The chapters are, almost without exception, cogent, sometimes masterful, summaries of the state of scholarship, written by the scholars one would hope to see involved (Martin Butler, David Scott Kastan, Barbara Lewalski, Harold Love, Arthur Marotti, Nigel Smith). There are absolutely no surprises: indeed, many of the chapters are synopses of their authors' longer works. Lawrence Manley's 'Literature and London', for instance, is his magnificent Literature and Culture in Early Modern London (Cambridge: Cambridge University Press, 1995), in miniature. But it is not really the function of this volume to surprise. As a register of early modern literary studies at the turn of the century--like those epitomes of history and classical learning published in the seventeenth century--this Cambridge History is a valuable resource.

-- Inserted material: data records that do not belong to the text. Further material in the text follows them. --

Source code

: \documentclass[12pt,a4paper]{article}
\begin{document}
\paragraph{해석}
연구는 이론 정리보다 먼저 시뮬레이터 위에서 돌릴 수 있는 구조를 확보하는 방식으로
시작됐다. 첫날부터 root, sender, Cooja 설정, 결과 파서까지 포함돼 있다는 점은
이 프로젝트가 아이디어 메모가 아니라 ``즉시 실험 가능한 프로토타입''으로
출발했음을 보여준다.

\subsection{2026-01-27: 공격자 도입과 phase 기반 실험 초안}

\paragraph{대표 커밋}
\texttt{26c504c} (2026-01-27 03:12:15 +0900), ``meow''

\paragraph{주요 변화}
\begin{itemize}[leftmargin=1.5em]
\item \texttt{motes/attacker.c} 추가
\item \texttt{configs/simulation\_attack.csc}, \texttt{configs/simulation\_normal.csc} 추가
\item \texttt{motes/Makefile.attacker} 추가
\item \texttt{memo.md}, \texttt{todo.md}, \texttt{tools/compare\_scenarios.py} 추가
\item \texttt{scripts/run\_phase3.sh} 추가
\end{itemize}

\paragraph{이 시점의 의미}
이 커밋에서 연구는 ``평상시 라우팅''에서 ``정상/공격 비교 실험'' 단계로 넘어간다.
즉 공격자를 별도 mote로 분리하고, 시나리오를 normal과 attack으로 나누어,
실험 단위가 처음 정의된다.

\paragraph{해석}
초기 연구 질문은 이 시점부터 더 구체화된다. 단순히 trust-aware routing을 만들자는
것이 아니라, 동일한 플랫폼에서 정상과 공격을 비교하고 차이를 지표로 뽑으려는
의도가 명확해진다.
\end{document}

If the collection succeeds in 'general coverage' (p. 1), the ambition to read literature as 'at once [ ... ] agent and [ ... ] product' is less systematically achieved. Mueller's chapter on the Church demonstrates how productive this methodology can be, as she shows an acute sensitivity to the particular languages of the religious prose of William Tyndale, Simon Fish, and others--demonstrating how texts both 'giv[e] expression to and tak[e] expression from'. Other chapters, however, defy this ambition, and read literature as a passive register of context, an adornment to a pre-textual reality. David Loades on national identity presents a narrative of high politics driven by ruling personalities. When Loades makes the magnificently problematic claim that 'The partnership between the realm and the monarch was a little like that between a horse and a rider' (p. 214), it feels a long way from the editors' assertion that the 'Cambridge History [ ... ] breaks down the background/foreground dichotomy' (p. 4) 'to [ ... ] challenge monolithic views of power' (p. 8). In collaborative projects there is inevitably a gap between theoretical claims and contributing chapters; while these inconsistencies do not fundamentally undermine the achievement of this state-of-the-nation collection, they are significant since the editors' stated ambition is to embody 'recent [ ... ] methodological developments in English literary studies' (p. 1).